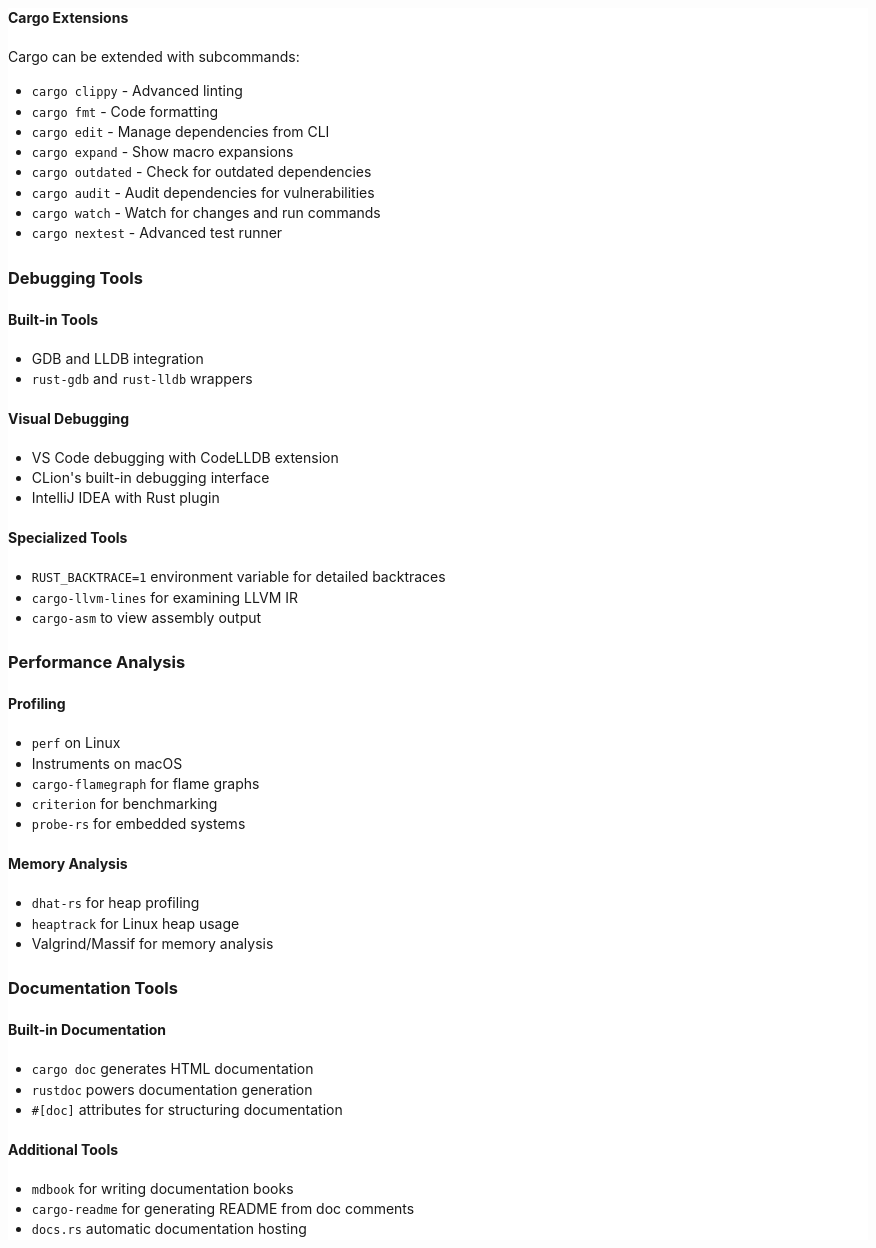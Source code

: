 #### Cargo Extensions
Cargo can be extended with subcommands:

- `cargo clippy` - Advanced linting
- `cargo fmt` - Code formatting
- `cargo edit` - Manage dependencies from CLI
- `cargo expand` - Show macro expansions
- `cargo outdated` - Check for outdated dependencies
- `cargo audit` - Audit dependencies for vulnerabilities
- `cargo watch` - Watch for changes and run commands
- `cargo nextest` - Advanced test runner

### Debugging Tools

#### Built-in Tools
- GDB and LLDB integration
- `rust-gdb` and `rust-lldb` wrappers

#### Visual Debugging
- VS Code debugging with CodeLLDB extension
- CLion's built-in debugging interface
- IntelliJ IDEA with Rust plugin

#### Specialized Tools
- `RUST_BACKTRACE=1` environment variable for detailed backtraces
- `cargo-llvm-lines` for examining LLVM IR
- `cargo-asm` to view assembly output

### Performance Analysis

#### Profiling
- `perf` on Linux
- Instruments on macOS
- `cargo-flamegraph` for flame graphs
- `criterion` for benchmarking
- `probe-rs` for embedded systems

#### Memory Analysis
- `dhat-rs` for heap profiling
- `heaptrack` for Linux heap usage
- Valgrind/Massif for memory analysis

### Documentation Tools

#### Built-in Documentation
- `cargo doc` generates HTML documentation
- `rustdoc` powers documentation generation
- `#[doc]` attributes for structuring documentation

#### Additional Tools
- `mdbook` for writing documentation books
- `cargo-readme` for generating README from doc comments
- `docs.rs` automatic documentation hosting
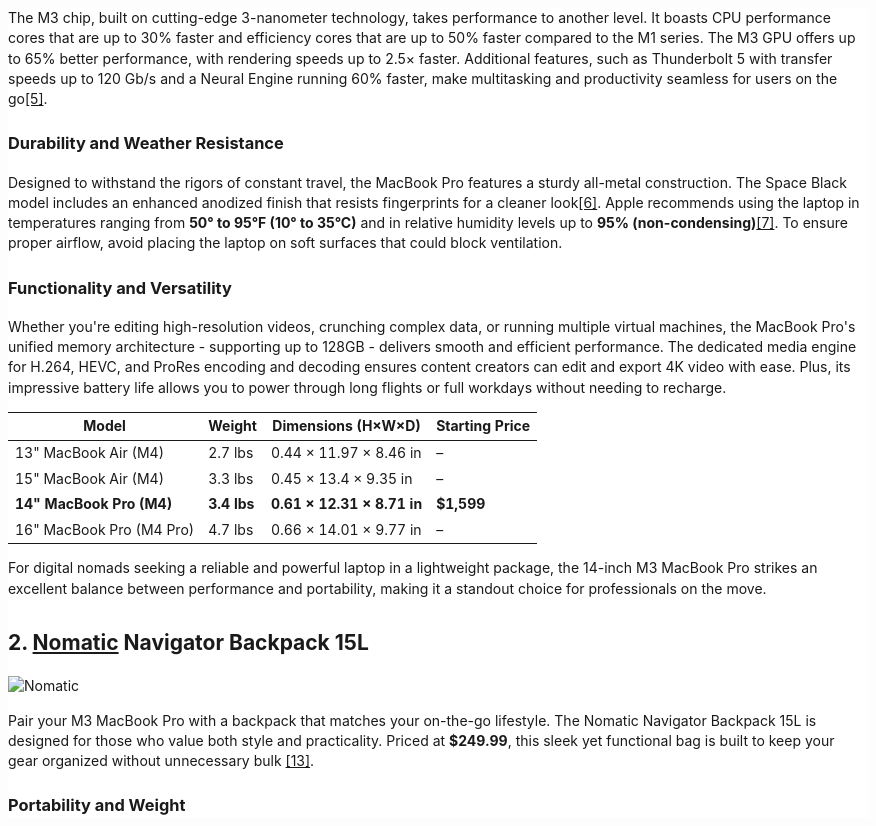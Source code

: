The M3 chip, built on cutting-edge 3-nanometer technology, takes performance to another level. It boasts CPU performance cores that are up to 30% faster and efficiency cores that are up to 50% faster compared to the M1 series. The M3 GPU offers up to 65% better performance, with rendering speeds up to 2.5× faster. Additional features, such as Thunderbolt 5 with transfer speeds up to 120 Gb/s and a Neural Engine running 60% faster, make multitasking and productivity seamless for users on the go[\[5\]](https://www.apple.com/newsroom/2023/10/apple-unveils-m3-m3-pro-and-m3-max-the-most-advanced-chips-for-a-personal-computer).

### Durability and Weather Resistance

Designed to withstand the rigors of constant travel, the MacBook Pro features a sturdy all-metal construction. The Space Black model includes an enhanced anodized finish that resists fingerprints for a cleaner look[\[6\]](https://www.pcmag.com/reviews/apple-macbook-pro-14-inch-2023-m3-pro). Apple recommends using the laptop in temperatures ranging from **50° to 95°F (10° to 35°C)** and in relative humidity levels up to **95% (non-condensing)**[\[7\]](https://support.apple.com/en-us/102336). To ensure proper airflow, avoid placing the laptop on soft surfaces that could block ventilation.

### Functionality and Versatility

Whether you're editing high-resolution videos, crunching complex data, or running multiple virtual machines, the MacBook Pro's unified memory architecture - supporting up to 128GB - delivers smooth and efficient performance. The dedicated media engine for H.264, HEVC, and ProRes encoding and decoding ensures content creators can edit and export 4K video with ease. Plus, its impressive battery life allows you to power through long flights or full workdays without needing to recharge.

| Model | Weight | Dimensions (H×W×D) | Starting Price |
| --- | --- | --- | --- |
| 13" MacBook Air (M4) | 2.7 lbs | 0.44 × 11.97 × 8.46 in | –   |
| 15" MacBook Air (M4) | 3.3 lbs | 0.45 × 13.4 × 9.35 in | –   |
| **14" MacBook Pro (M4)** | **3.4 lbs** | **0.61 × 12.31 × 8.71 in** | **$1,599** |
| 16" MacBook Pro (M4 Pro) | 4.7 lbs | 0.66 × 14.01 × 9.77 in | –   |

For digital nomads seeking a reliable and powerful laptop in a lightweight package, the 14-inch M3 MacBook Pro strikes an excellent balance between performance and portability, making it a standout choice for professionals on the move.

## 2\. [Nomatic](https://www.nomatic.com/?srsltid=AfmBOopa0_DMSgZPnAqcxIuapHMxP-G3O5MjmcfkZdXWXKZ_EgMBUCrG) Navigator Backpack 15L

![Nomatic](https://assets.seobotai.com/nomadgossip.com/683e3cc51bd3e22313ffb2ce/e15c2bb4dd4aa7bcb423dc79e05c4ddb.jpg)

Pair your M3 MacBook Pro with a backpack that matches your on-the-go lifestyle. The Nomatic Navigator Backpack 15L is designed for those who value both style and practicality. Priced at **$249.99**, this sleek yet functional bag is built to keep your gear organized without unnecessary bulk [\[13\]](https://appleinsider.com/articles/21/03/20/hands-on-the-nomatic-navigator-bags-transport-your-tech-with-sleek-style).

### Portability and Weight
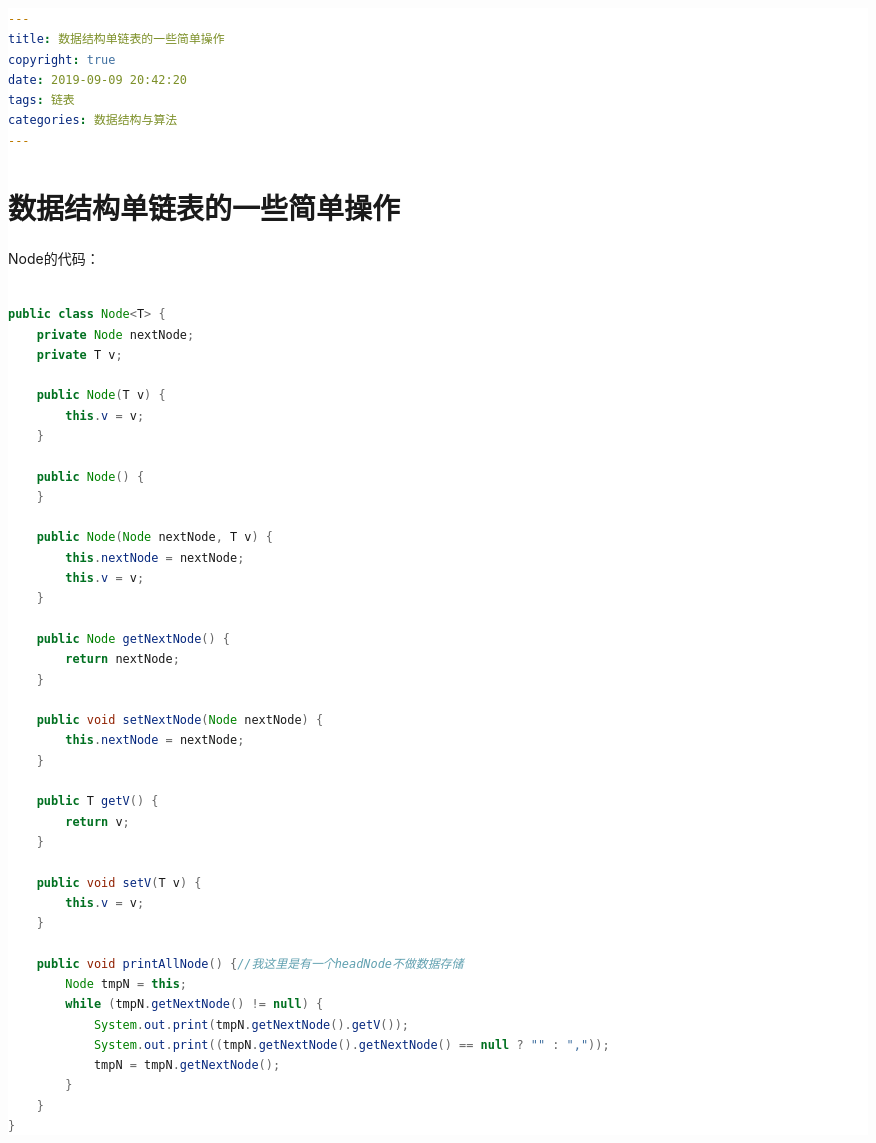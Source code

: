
 ```yaml
---
title: 数据结构单链表的一些简单操作
copyright: true
date: 2019-09-09 20:42:20
tags: 链表
categories: 数据结构与算法
---
```



# 数据结构单链表的一些简单操作

Node的代码：

```java

public class Node<T> {
    private Node nextNode;
    private T v;

    public Node(T v) {
        this.v = v;
    }

    public Node() {
    }

    public Node(Node nextNode, T v) {
        this.nextNode = nextNode;
        this.v = v;
    }

    public Node getNextNode() {
        return nextNode;
    }

    public void setNextNode(Node nextNode) {
        this.nextNode = nextNode;
    }

    public T getV() {
        return v;
    }

    public void setV(T v) {
        this.v = v;
    }

    public void printAllNode() {//我这里是有一个headNode不做数据存储
        Node tmpN = this;
        while (tmpN.getNextNode() != null) {
            System.out.print(tmpN.getNextNode().getV());
            System.out.print((tmpN.getNextNode().getNextNode() == null ? "" : ","));
            tmpN = tmpN.getNextNode();
        }
    }
}

```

◆ ◆ ◆ ◆ ◆ ◆ ◆

Work instruction: Would you copy every line of the entries that includes the word "inch"?

Solution:
Designed to withstand the rigors of constant travel, the MacBook Pro features a sturdy all-metal construction. The Space Black model includes an enhanced anodized finish that resists fingerprints for a cleaner look[\[6\]](https://www.pcmag.com/reviews/apple-macbook-pro-14-inch-2023-m3-pro). Apple recommends using the laptop in temperatures ranging from **50° to 95°F (10° to 35°C)** and in relative humidity levels up to **95% (non-condensing)**[\[7\]](https://support.apple.com/en-us/102336). To ensure proper airflow, avoid placing the laptop on soft surfaces that could block ventilation.
For digital nomads seeking a reliable and powerful laptop in a lightweight package, the 14-inch M3 MacBook Pro strikes an excellent balance between performance and portability, making it a standout choice for professionals on the move.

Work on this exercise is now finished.